Content Disclaimer
Copyright @2020.
All Rights Reserved.
StatsToDo : Probability of Chi Square
Explanations, Calculations, Codes and Tables

Links : Home Index (Subjects) Contact StatsToDo

Explaination Calculations Codes Tables
The chi-square distribution results from the sums of square normal variables, and is a special case of the gamma distribution. There are numerous chi-square distributions, such as the non-central chi-square distribution, chi distribution and non-central chi distribution. However the most common is the central chi-square distribution, which is what this discussion focuses on. The chi-square distribution allows only non-negative numbers and is positively (right) skewed. The curve is specified by the degrees of freedom (df) which is the number of unconstrained variables whose Square are being summed and must be positive. As the degrees of freedom get larger, the chi-square distribution approaches the normal distribution. The mean of the curve is the degrees of freedom, and the standard deviation is calculated as the square root of 2*df.

The most well-known applications of the chi-square distribution are the chi-square goodness-of-fit test to compare an observed distribution to a theoretical one and testing independence between two categorical variables (Pearson's chi-square test). However, many other tests also use the chi-square distribution. It is also an integral part of the F distribution, whose test statistic is the ratio of two chi-square distributions.

Chi square for large degrees of freedom

Calculations of probability associated with chi-square, using the standard algorithm as described by Press et.al involved convoluted algorithms and use of large numbers. Depending on the computer, calculations for probability of chi-square becomes impossible at degrees of freedom between 100 and 300. The program either crashes, or a maximum chi-square value is presented regardless of further changes in probability or degrees of freedom.

Wilson and Hilferty devised an approximation of probability associated with the chi-square which allows for very large chi-square and degrees of freedom.
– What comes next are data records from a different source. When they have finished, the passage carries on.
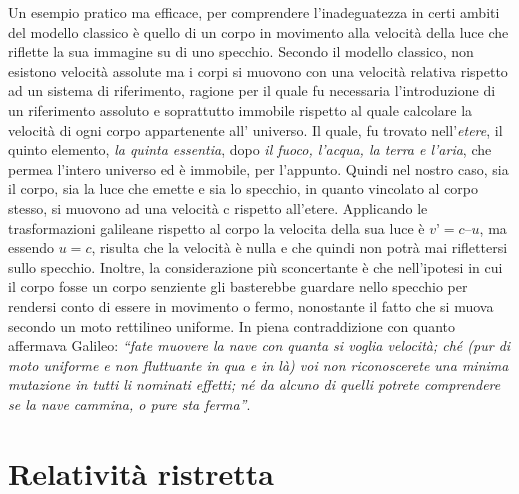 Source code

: \documentclass[a4paper,12pt]{report}
\begin{document}
Un esempio pratico ma efficace, per comprendere l’inadeguatezza in certi ambiti del modello classico è quello di un corpo in movimento alla velocità della luce che riflette la sua immagine su di uno specchio. Secondo il modello classico, non esistono velocità assolute ma i corpi si muovono con una velocità relativa rispetto ad un sistema di riferimento, ragione per il quale fu necessaria l’introduzione di un riferimento assoluto e soprattutto immobile rispetto al quale calcolare la velocità di ogni corpo appartenente all’ universo. Il quale, fu trovato  nell’\textit{etere}, il quinto elemento, \textit{la quinta essentia}, dopo \textit{il fuoco, l’acqua, la terra e l’aria}, che permea l’intero universo ed è immobile\cite{aristotele}, per l’appunto.  Quindi nel nostro caso, sia il corpo, sia la luce che emette e sia lo specchio, in quanto vincolato al corpo stesso, si muovono ad una velocità c rispetto all’etere. Applicando le trasformazioni galileane rispetto al corpo la velocita della sua luce è $v’= c – u$, ma essendo $u = c$, risulta che la velocità è nulla e che quindi non potrà mai riflettersi sullo specchio.
Inoltre, la considerazione più sconcertante è che nell’ipotesi in cui il corpo fosse un corpo senziente  gli basterebbe guardare nello specchio per rendersi conto di essere in movimento o fermo, nonostante il fatto che si muova secondo un moto rettilineo uniforme. In piena contraddizione con quanto affermava Galileo: \textit{“fate muovere la nave con quanta si voglia velocità; ché
(pur di moto uniforme e non fluttuante in qua e in là) voi non
riconoscerete una minima mutazione in tutti li nominati effetti; né da
alcuno di quelli potrete comprendere se la nave cammina, o pure sta
ferma”}\cite{massimisistemi}.

\section{Relatività ristretta}
\end{document}
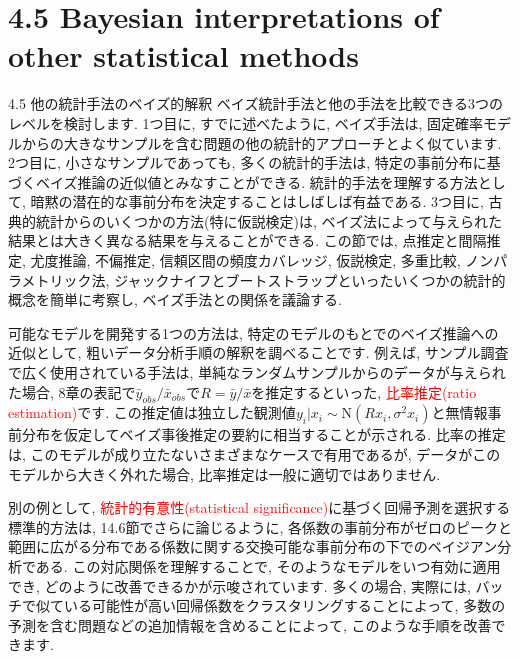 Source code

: \documentclass[10pt,dvipdfmx,a4]{beamer}
\newcommand{\tcr}[1]{\textcolor{red}{#1}}
\begin{document}
\section{4.5 Bayesian interpretations of other statistical methods}
\begin{frame}{4.5 他の統計手法のベイズ的解釈}
ベイズ統計手法と他の手法を比較できる3つのレベルを検討します.
1つ目に, すでに述べたように, ベイズ手法は, 固定確率モデルからの大きなサンプルを含む問題の他の統計的アプローチとよく似ています.
2つ目に, 小さなサンプルであっても, 多くの統計的手法は, 特定の事前分布に基づくベイズ推論の近似値とみなすことができる.
統計的手法を理解する方法として, 暗黙の潜在的な事前分布を決定することはしばしば有益である.
3つ目に, 古典的統計からのいくつかの方法(特に仮説検定)は, ベイズ法によって与えられた結果とは大きく異なる結果を与えることができる.
この節では, 点推定と間隔推定, 尤度推論, 不偏推定, 信頼区間の頻度カバレッジ, 仮説検定, 多重比較, ノンパラメトリック法, ジャックナイフとブートストラップといったいくつかの統計的概念を簡単に考察し, ベイズ手法との関係を議論する.
\end{frame}


\begin{frame}
可能なモデルを開発する1つの方法は, 特定のモデルのもとでのベイズ推論への近似として, 粗いデータ分析手順の解釈を調べることです.
例えば, サンプル調査で広く使用されている手法は, 単純なランダムサンプルからのデータが与えられた場合, 8章の表記で$\bar{y}_{obs}/\bar{x}_{obs}$で$R=\bar{y}/\bar{x}$を推定するといった, \tcr{比率推定(ratio estimation)}です.
この推定値は独立した観測値$y_i|x_i\sim\text{N}(Rx_i, \sigma^2x_i)$と無情報事前分布を仮定してベイズ事後推定の要約に相当することが示される.
比率の推定は, このモデルが成り立たないさまざまなケースで有用であるが, データがこのモデルから大きく外れた場合, 比率推定は一般に適切ではありません.

別の例として, \tcr{統計的有意性(statistical significance)}に基づく回帰予測を選択する標準的方法は, 14.6節でさらに論じるように, 各係数の事前分布がゼロのピークと範囲に広がる分布である係数に関する交換可能な事前分布の下でのベイジアン分析である.
この対応関係を理解することで, そのようなモデルをいつ有効に適用でき, どのように改善できるかが示唆されています.
多くの場合, 実際には, バッチで似ている可能性が高い回帰係数をクラスタリングすることによって, 多数の予測を含む問題などの追加情報を含めることによって, このような手順を改善できます.
\end{frame}
\end{document}
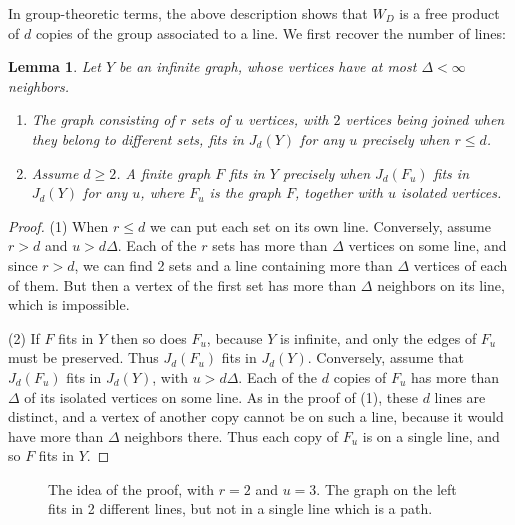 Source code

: \documentclass[11pt,a4paper]{article}
\newtheorem{lem}[thm]{Lemma}
\begin{document}
In group-theoretic terms, the above description shows that $W_D$ is a free product of $d$ copies of the group associated to a line. We first recover the number of lines:

\begin{lem}\label{lines}
Let $Y$ be an infinite graph, whose vertices have at most $\Delta<\infty$ neighbors.
\begin{enumerate}
\item The graph consisting of $r$ sets of $u$ vertices, with $2$ vertices being joined when they belong to different sets, fits in $J_d(Y)$ for any $u$ precisely when $r\leq d$.

\item Assume $d\geq2$. A finite graph $F$ fits in $Y$ precisely when $J_d(F_u)$ fits in $J_d(Y)$ for any $u$, where $F_u$ is the graph $F$, together with $u$ isolated vertices.
\end{enumerate}
\end{lem}

\begin{proof}
(1) When $r\leq d$ we can put each set on its own line. Conversely, assume $r>d$ and $u>d\Delta$. Each of the $r$ sets has more than $\Delta$ vertices on some line, and since $r>d$, we can find 2 sets and a line containing more than $\Delta$ vertices of each of them. But then a vertex of the first set has more than $\Delta$ neighbors on its line, which is impossible.

(2) If $F$ fits in $Y$ then so does $F_u$, because $Y$ is infinite, and only the edges of $F_u$ must be preserved. Thus $J_d(F_u)$ fits in $J_d(Y)$. Conversely, assume that $J_d(F_u)$ fits in $J_d(Y)$, with $u>d\Delta$. Each of the $d$ copies of $F_u$ has more than $\Delta$ of its isolated vertices on some line. As in the proof of (1), these $d$ lines are distinct, and a vertex of another copy cannot be on such a line, because it would have more than $\Delta$ neighbors there. Thus each copy of $F_u$ is on a single line, and so $F$ fits in $Y$.
\end{proof}

\begin{figure}[H]\centering
{}
\caption{The idea of the proof, with $r=2$ and $u=3$. The graph on the left fits in 2 different lines, but not in a single line which is a path.}
\label{line-count}
\end{figure}
\end{document}
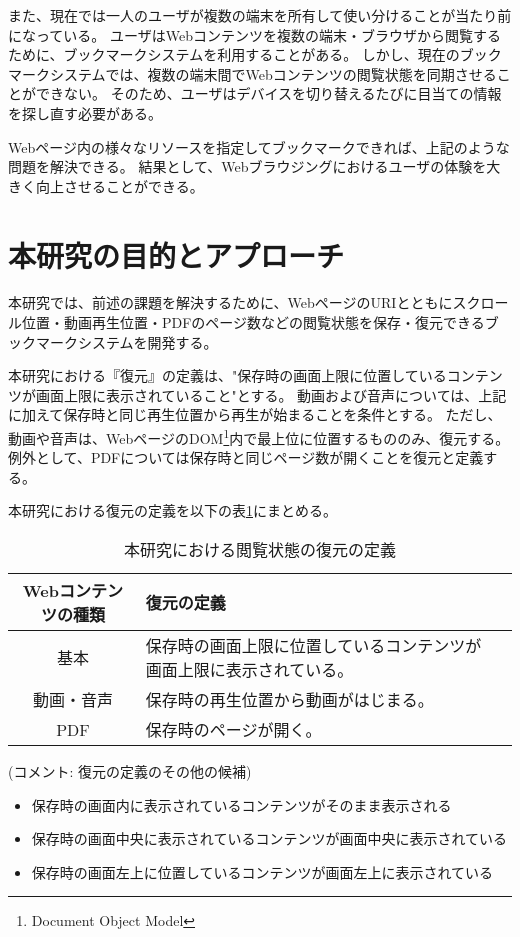 また、現在では一人のユーザが複数の端末を所有して使い分けることが当たり前になっている。
ユーザはWebコンテンツを複数の端末・ブラウザから閲覧するために、ブックマークシステムを利用することがある。
しかし、現在のブックマークシステムでは、複数の端末間でWebコンテンツの閲覧状態を同期させることができない。
そのため、ユーザはデバイスを切り替えるたびに目当ての情報を探し直す必要がある。

Webページ内の様々なリソースを指定してブックマークできれば、上記のような問題を解決できる。
結果として、Webブラウジングにおけるユーザの体験を大きく向上させることができる。

\section{本研究の目的とアプローチ}
本研究では、前述の課題を解決するために、WebページのURIとともにスクロール位置・動画再生位置・PDFのページ数などの閲覧状態を保存・復元できるブックマークシステムを開発する。

本研究における『復元』の定義は、"保存時の画面上限に位置しているコンテンツが画面上限に表示されていること"とする。
動画および音声については、上記に加えて保存時と同じ再生位置から再生が始まることを条件とする。
ただし、動画や音声は、WebページのDOM\footnote{Document Object Model}内で最上位に位置するもののみ、復元する。
例外として、PDFについては保存時と同じページ数が開くことを復元と定義する。

本研究における復元の定義を以下の表\ref{tb:intro-restore-definition}にまとめる。

\begin{table}[htbp]
  \begin{center}
    \caption{本研究における閲覧状態の復元の定義}
    \label{tb:intro-restore-definition}
    \begin{tabular}{|c|l|l|}
      \hline
      Webコンテンツの種類 & 復元の定義 \\\hline\hline
      基本 & 保存時の画面上限に位置しているコンテンツが画面上限に表示されている。 \\\hline
      動画・音声 & 保存時の再生位置から動画がはじまる。 \\\hline
      PDF & 保存時のページが開く。 \\\hline
    \end{tabular}
  \end{center}
\end{table}

(コメント: 復元の定義のその他の候補)

\begin{itemize}
  \item 保存時の画面内に表示されているコンテンツがそのまま表示される
  \item 保存時の画面中央に表示されているコンテンツが画面中央に表示されている
  \item 保存時の画面左上に位置しているコンテンツが画面左上に表示されている
\end{itemize}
The difference between this and the standard method was found to be trivial, less than 1%, when degrees of freedom is 200 or more, but the approximation progressively become less accurate as the degrees of freedom decreases. The general advice is that the Wilson Hilferty approximation is not necessary when the degrees of freedom is less than 100. Between 100 and 150 degrees of freedom, the probability calculated varies. In fast computers with 64 bit processors, the basic calculations can be performed even with degrees of freedom as high as 300. With 32 bits or less processor, the calculations fails somewhere between 100 and 150 degrees of freedom.

The Javascript program on this page uses the basic algorithm for calculations for up to degrees of freedom = 100. The Wilson Hilferty algorithm is then used for degrees of freedom 101 or more. Users will therefore find some inconsistencies between the reults from the Javascript program and those from other sources, particularly when the degrees of freedom between 100-150 are encountered. However the discrepancies should be less than 1% of the values.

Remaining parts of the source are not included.